▶ **Your objective**
Examine the material below. Gather every line in which the string "CommentTok" appears.

▶ **Records supplied**
↓↓↓

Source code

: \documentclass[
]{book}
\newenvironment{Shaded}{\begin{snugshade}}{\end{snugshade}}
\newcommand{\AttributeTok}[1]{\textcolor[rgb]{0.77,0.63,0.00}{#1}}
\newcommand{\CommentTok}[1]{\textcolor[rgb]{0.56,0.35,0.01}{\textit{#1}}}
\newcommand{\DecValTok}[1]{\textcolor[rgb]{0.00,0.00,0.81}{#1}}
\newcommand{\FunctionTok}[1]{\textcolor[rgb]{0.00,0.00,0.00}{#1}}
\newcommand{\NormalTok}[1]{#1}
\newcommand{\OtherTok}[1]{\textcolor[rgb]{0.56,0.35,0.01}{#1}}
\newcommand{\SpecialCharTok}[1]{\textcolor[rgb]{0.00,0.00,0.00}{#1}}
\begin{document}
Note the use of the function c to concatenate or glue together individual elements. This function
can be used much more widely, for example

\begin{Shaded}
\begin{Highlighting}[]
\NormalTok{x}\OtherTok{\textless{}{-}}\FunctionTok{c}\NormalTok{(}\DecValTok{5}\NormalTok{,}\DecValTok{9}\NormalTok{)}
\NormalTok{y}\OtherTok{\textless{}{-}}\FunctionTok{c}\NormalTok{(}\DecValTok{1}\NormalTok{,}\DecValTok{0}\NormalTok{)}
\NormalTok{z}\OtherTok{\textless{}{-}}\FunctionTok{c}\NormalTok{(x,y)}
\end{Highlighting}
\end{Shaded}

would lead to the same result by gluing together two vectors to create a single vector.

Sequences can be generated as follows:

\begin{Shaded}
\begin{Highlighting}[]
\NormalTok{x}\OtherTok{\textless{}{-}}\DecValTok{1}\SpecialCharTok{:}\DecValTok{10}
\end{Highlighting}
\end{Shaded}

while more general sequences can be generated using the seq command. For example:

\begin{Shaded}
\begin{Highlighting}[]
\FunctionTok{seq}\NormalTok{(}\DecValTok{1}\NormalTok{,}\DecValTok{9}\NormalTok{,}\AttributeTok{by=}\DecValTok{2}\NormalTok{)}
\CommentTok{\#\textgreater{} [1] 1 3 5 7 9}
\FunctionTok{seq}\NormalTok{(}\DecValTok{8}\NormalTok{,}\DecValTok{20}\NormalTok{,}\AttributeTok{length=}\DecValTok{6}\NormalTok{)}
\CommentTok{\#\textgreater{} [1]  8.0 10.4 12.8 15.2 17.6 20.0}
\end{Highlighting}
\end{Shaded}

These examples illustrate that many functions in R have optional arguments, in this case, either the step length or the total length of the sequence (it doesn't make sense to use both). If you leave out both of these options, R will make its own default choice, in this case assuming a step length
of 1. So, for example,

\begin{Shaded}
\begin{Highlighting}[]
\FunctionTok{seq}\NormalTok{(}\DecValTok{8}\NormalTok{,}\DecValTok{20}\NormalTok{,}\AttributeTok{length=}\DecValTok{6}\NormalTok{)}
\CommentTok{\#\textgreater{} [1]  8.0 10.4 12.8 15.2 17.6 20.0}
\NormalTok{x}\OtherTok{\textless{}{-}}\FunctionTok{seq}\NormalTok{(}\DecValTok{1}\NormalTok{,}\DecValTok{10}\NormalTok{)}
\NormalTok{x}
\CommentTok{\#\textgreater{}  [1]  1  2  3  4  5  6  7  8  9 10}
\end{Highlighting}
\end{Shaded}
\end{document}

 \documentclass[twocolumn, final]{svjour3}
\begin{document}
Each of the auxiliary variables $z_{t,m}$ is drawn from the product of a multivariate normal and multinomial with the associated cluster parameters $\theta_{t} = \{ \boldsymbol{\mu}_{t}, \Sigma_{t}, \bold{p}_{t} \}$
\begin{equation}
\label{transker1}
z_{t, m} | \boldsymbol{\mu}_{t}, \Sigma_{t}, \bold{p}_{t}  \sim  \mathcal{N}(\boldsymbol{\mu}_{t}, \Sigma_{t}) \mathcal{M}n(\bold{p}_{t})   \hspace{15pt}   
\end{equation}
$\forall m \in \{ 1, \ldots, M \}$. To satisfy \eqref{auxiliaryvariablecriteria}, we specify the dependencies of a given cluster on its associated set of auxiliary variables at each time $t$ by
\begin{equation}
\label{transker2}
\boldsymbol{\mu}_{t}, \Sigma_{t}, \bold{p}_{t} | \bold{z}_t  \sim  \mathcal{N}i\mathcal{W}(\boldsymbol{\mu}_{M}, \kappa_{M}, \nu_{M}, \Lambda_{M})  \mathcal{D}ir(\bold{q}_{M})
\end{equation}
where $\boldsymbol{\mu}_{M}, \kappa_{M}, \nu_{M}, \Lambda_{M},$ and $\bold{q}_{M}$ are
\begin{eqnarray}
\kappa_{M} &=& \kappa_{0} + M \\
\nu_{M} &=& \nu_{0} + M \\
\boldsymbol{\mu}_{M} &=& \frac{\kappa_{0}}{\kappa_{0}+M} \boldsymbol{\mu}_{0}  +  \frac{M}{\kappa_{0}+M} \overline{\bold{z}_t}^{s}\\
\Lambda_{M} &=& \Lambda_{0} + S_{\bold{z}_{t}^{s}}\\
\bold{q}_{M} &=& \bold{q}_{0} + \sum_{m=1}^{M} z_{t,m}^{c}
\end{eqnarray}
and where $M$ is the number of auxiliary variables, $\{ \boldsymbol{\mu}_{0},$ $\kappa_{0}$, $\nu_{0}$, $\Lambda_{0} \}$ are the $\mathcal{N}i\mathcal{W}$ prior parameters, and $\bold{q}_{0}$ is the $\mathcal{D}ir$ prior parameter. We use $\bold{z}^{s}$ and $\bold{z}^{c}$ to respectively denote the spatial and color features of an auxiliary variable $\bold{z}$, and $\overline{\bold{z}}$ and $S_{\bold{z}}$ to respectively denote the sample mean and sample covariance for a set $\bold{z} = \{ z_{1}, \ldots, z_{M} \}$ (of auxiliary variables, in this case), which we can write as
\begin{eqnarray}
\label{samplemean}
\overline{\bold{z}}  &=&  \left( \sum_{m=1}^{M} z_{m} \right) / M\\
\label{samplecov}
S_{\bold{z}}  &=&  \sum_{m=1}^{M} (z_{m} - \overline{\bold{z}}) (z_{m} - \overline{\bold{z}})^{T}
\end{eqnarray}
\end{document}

↑↑↑

▶ **Answer to this exercise**
\newcommand{\CommentTok}[1]{\textcolor[rgb]{0.56,0.35,0.01}{\textit{#1}}}
\CommentTok{\#\textgreater{} [1] 1 3 5 7 9}
\CommentTok{\#\textgreater{} [1]  8.0 10.4 12.8 15.2 17.6 20.0}
\CommentTok{\#\textgreater{} [1]  8.0 10.4 12.8 15.2 17.6 20.0}
\CommentTok{\#\textgreater{}  [1]  1  2  3  4  5  6  7  8  9 10}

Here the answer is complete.